Comic Book Creator #10

The latest issue of Comic Book Creator, #10, has a couple of interesting announcements tucked in amongst editorial comments. Under the theory that good journalism doesn’t date, I assume, the TwoMorrows publication will be running several pieces planned for magazines no longer with us.

The first comment comes in the opening editor’s note. Jon B. Cooke confirms that his 2015 new periodical launch, ACE, All Comics Evaluated, is defunct. As he puts it, it “suffered from low order numbers that proved unsustainable, so we shut the magazine down after three issues.” He goes on to say that there was a backlog of material prepared in advance which will be appearing in Comic Book Creator over the next few issues, including an article on Wacky Packages illustrated by Jay Lynch.

The lengthy focus piece this issue covers Warp, a 1973 Broadway production canceled after two weeks. That’s the cover feature, with an illustration by Neal Adams. It’s in a comic book magazine because it was “conceived as homage to Marvel’s Doctor Strange and Mighty Thor” and Adams did some set and costume designs. (I’m not sure that justifies 22 pages on it, though.)

Comic Book Creator #10

The other major piece is a “career-spanning conversation” with Peter Bagge that was originally planned to run in 2006 in Comic Book Artist #7 from Top Shelf. That magazine ended with #6 in late 2005. The interview has been updated to mention some of his newer works.

Comic Book Creator has done this before, actually. Issue #6 of CBC, out January 2015, printed what was originally supposed to be a stand-alone book, Swampmen: Muck-Monsters and Their Makers, due out a dozen years ago.

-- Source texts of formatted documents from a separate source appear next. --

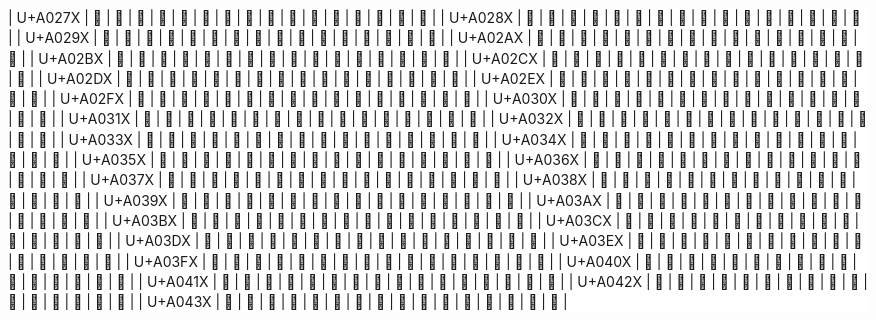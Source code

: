 | U+A027X | &#xA0270; | &#xA0271; | &#xA0272; | &#xA0273; | &#xA0274; | &#xA0275; | &#xA0276; | &#xA0277; | &#xA0278; | &#xA0279; | &#xA027A; | &#xA027B; | &#xA027C; | &#xA027D; | &#xA027E; | &#xA027F; |
| U+A028X | &#xA0280; | &#xA0281; | &#xA0282; | &#xA0283; | &#xA0284; | &#xA0285; | &#xA0286; | &#xA0287; | &#xA0288; | &#xA0289; | &#xA028A; | &#xA028B; | &#xA028C; | &#xA028D; | &#xA028E; | &#xA028F; |
| U+A029X | &#xA0290; | &#xA0291; | &#xA0292; | &#xA0293; | &#xA0294; | &#xA0295; | &#xA0296; | &#xA0297; | &#xA0298; | &#xA0299; | &#xA029A; | &#xA029B; | &#xA029C; | &#xA029D; | &#xA029E; | &#xA029F; |
| U+A02AX | &#xA02A0; | &#xA02A1; | &#xA02A2; | &#xA02A3; | &#xA02A4; | &#xA02A5; | &#xA02A6; | &#xA02A7; | &#xA02A8; | &#xA02A9; | &#xA02AA; | &#xA02AB; | &#xA02AC; | &#xA02AD; | &#xA02AE; | &#xA02AF; |
| U+A02BX | &#xA02B0; | &#xA02B1; | &#xA02B2; | &#xA02B3; | &#xA02B4; | &#xA02B5; | &#xA02B6; | &#xA02B7; | &#xA02B8; | &#xA02B9; | &#xA02BA; | &#xA02BB; | &#xA02BC; | &#xA02BD; | &#xA02BE; | &#xA02BF; |
| U+A02CX | &#xA02C0; | &#xA02C1; | &#xA02C2; | &#xA02C3; | &#xA02C4; | &#xA02C5; | &#xA02C6; | &#xA02C7; | &#xA02C8; | &#xA02C9; | &#xA02CA; | &#xA02CB; | &#xA02CC; | &#xA02CD; | &#xA02CE; | &#xA02CF; |
| U+A02DX | &#xA02D0; | &#xA02D1; | &#xA02D2; | &#xA02D3; | &#xA02D4; | &#xA02D5; | &#xA02D6; | &#xA02D7; | &#xA02D8; | &#xA02D9; | &#xA02DA; | &#xA02DB; | &#xA02DC; | &#xA02DD; | &#xA02DE; | &#xA02DF; |
| U+A02EX | &#xA02E0; | &#xA02E1; | &#xA02E2; | &#xA02E3; | &#xA02E4; | &#xA02E5; | &#xA02E6; | &#xA02E7; | &#xA02E8; | &#xA02E9; | &#xA02EA; | &#xA02EB; | &#xA02EC; | &#xA02ED; | &#xA02EE; | &#xA02EF; |
| U+A02FX | &#xA02F0; | &#xA02F1; | &#xA02F2; | &#xA02F3; | &#xA02F4; | &#xA02F5; | &#xA02F6; | &#xA02F7; | &#xA02F8; | &#xA02F9; | &#xA02FA; | &#xA02FB; | &#xA02FC; | &#xA02FD; | &#xA02FE; | &#xA02FF; |
| U+A030X | &#xA0300; | &#xA0301; | &#xA0302; | &#xA0303; | &#xA0304; | &#xA0305; | &#xA0306; | &#xA0307; | &#xA0308; | &#xA0309; | &#xA030A; | &#xA030B; | &#xA030C; | &#xA030D; | &#xA030E; | &#xA030F; |
| U+A031X | &#xA0310; | &#xA0311; | &#xA0312; | &#xA0313; | &#xA0314; | &#xA0315; | &#xA0316; | &#xA0317; | &#xA0318; | &#xA0319; | &#xA031A; | &#xA031B; | &#xA031C; | &#xA031D; | &#xA031E; | &#xA031F; |
| U+A032X | &#xA0320; | &#xA0321; | &#xA0322; | &#xA0323; | &#xA0324; | &#xA0325; | &#xA0326; | &#xA0327; | &#xA0328; | &#xA0329; | &#xA032A; | &#xA032B; | &#xA032C; | &#xA032D; | &#xA032E; | &#xA032F; |
| U+A033X | &#xA0330; | &#xA0331; | &#xA0332; | &#xA0333; | &#xA0334; | &#xA0335; | &#xA0336; | &#xA0337; | &#xA0338; | &#xA0339; | &#xA033A; | &#xA033B; | &#xA033C; | &#xA033D; | &#xA033E; | &#xA033F; |
| U+A034X | &#xA0340; | &#xA0341; | &#xA0342; | &#xA0343; | &#xA0344; | &#xA0345; | &#xA0346; | &#xA0347; | &#xA0348; | &#xA0349; | &#xA034A; | &#xA034B; | &#xA034C; | &#xA034D; | &#xA034E; | &#xA034F; |
| U+A035X | &#xA0350; | &#xA0351; | &#xA0352; | &#xA0353; | &#xA0354; | &#xA0355; | &#xA0356; | &#xA0357; | &#xA0358; | &#xA0359; | &#xA035A; | &#xA035B; | &#xA035C; | &#xA035D; | &#xA035E; | &#xA035F; |
| U+A036X | &#xA0360; | &#xA0361; | &#xA0362; | &#xA0363; | &#xA0364; | &#xA0365; | &#xA0366; | &#xA0367; | &#xA0368; | &#xA0369; | &#xA036A; | &#xA036B; | &#xA036C; | &#xA036D; | &#xA036E; | &#xA036F; |
| U+A037X | &#xA0370; | &#xA0371; | &#xA0372; | &#xA0373; | &#xA0374; | &#xA0375; | &#xA0376; | &#xA0377; | &#xA0378; | &#xA0379; | &#xA037A; | &#xA037B; | &#xA037C; | &#xA037D; | &#xA037E; | &#xA037F; |
| U+A038X | &#xA0380; | &#xA0381; | &#xA0382; | &#xA0383; | &#xA0384; | &#xA0385; | &#xA0386; | &#xA0387; | &#xA0388; | &#xA0389; | &#xA038A; | &#xA038B; | &#xA038C; | &#xA038D; | &#xA038E; | &#xA038F; |
| U+A039X | &#xA0390; | &#xA0391; | &#xA0392; | &#xA0393; | &#xA0394; | &#xA0395; | &#xA0396; | &#xA0397; | &#xA0398; | &#xA0399; | &#xA039A; | &#xA039B; | &#xA039C; | &#xA039D; | &#xA039E; | &#xA039F; |
| U+A03AX | &#xA03A0; | &#xA03A1; | &#xA03A2; | &#xA03A3; | &#xA03A4; | &#xA03A5; | &#xA03A6; | &#xA03A7; | &#xA03A8; | &#xA03A9; | &#xA03AA; | &#xA03AB; | &#xA03AC; | &#xA03AD; | &#xA03AE; | &#xA03AF; |
| U+A03BX | &#xA03B0; | &#xA03B1; | &#xA03B2; | &#xA03B3; | &#xA03B4; | &#xA03B5; | &#xA03B6; | &#xA03B7; | &#xA03B8; | &#xA03B9; | &#xA03BA; | &#xA03BB; | &#xA03BC; | &#xA03BD; | &#xA03BE; | &#xA03BF; |
| U+A03CX | &#xA03C0; | &#xA03C1; | &#xA03C2; | &#xA03C3; | &#xA03C4; | &#xA03C5; | &#xA03C6; | &#xA03C7; | &#xA03C8; | &#xA03C9; | &#xA03CA; | &#xA03CB; | &#xA03CC; | &#xA03CD; | &#xA03CE; | &#xA03CF; |
| U+A03DX | &#xA03D0; | &#xA03D1; | &#xA03D2; | &#xA03D3; | &#xA03D4; | &#xA03D5; | &#xA03D6; | &#xA03D7; | &#xA03D8; | &#xA03D9; | &#xA03DA; | &#xA03DB; | &#xA03DC; | &#xA03DD; | &#xA03DE; | &#xA03DF; |
| U+A03EX | &#xA03E0; | &#xA03E1; | &#xA03E2; | &#xA03E3; | &#xA03E4; | &#xA03E5; | &#xA03E6; | &#xA03E7; | &#xA03E8; | &#xA03E9; | &#xA03EA; | &#xA03EB; | &#xA03EC; | &#xA03ED; | &#xA03EE; | &#xA03EF; |
| U+A03FX | &#xA03F0; | &#xA03F1; | &#xA03F2; | &#xA03F3; | &#xA03F4; | &#xA03F5; | &#xA03F6; | &#xA03F7; | &#xA03F8; | &#xA03F9; | &#xA03FA; | &#xA03FB; | &#xA03FC; | &#xA03FD; | &#xA03FE; | &#xA03FF; |
| U+A040X | &#xA0400; | &#xA0401; | &#xA0402; | &#xA0403; | &#xA0404; | &#xA0405; | &#xA0406; | &#xA0407; | &#xA0408; | &#xA0409; | &#xA040A; | &#xA040B; | &#xA040C; | &#xA040D; | &#xA040E; | &#xA040F; |
| U+A041X | &#xA0410; | &#xA0411; | &#xA0412; | &#xA0413; | &#xA0414; | &#xA0415; | &#xA0416; | &#xA0417; | &#xA0418; | &#xA0419; | &#xA041A; | &#xA041B; | &#xA041C; | &#xA041D; | &#xA041E; | &#xA041F; |
| U+A042X | &#xA0420; | &#xA0421; | &#xA0422; | &#xA0423; | &#xA0424; | &#xA0425; | &#xA0426; | &#xA0427; | &#xA0428; | &#xA0429; | &#xA042A; | &#xA042B; | &#xA042C; | &#xA042D; | &#xA042E; | &#xA042F; |
| U+A043X | &#xA0430; | &#xA0431; | &#xA0432; | &#xA0433; | &#xA0434; | &#xA0435; | &#xA0436; | &#xA0437; | &#xA0438; | &#xA0439; | &#xA043A; | &#xA043B; | &#xA043C; | &#xA043D; | &#xA043E; | &#xA043F; |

Recycling will save our planet! But I’m not sure what it does for magazine sales. I’m glad that the pieces finally get to appear — it can be frustrating, as a writer, to have something you think deserves to be seen never make it out — but that they can be moved around may indicate a certain lack of diversity in these publication outlets. Then again, kudos to TwoMorrows for still publishing comic book magazines, which resemble dinosaurs in still existing. Good for them keeping on.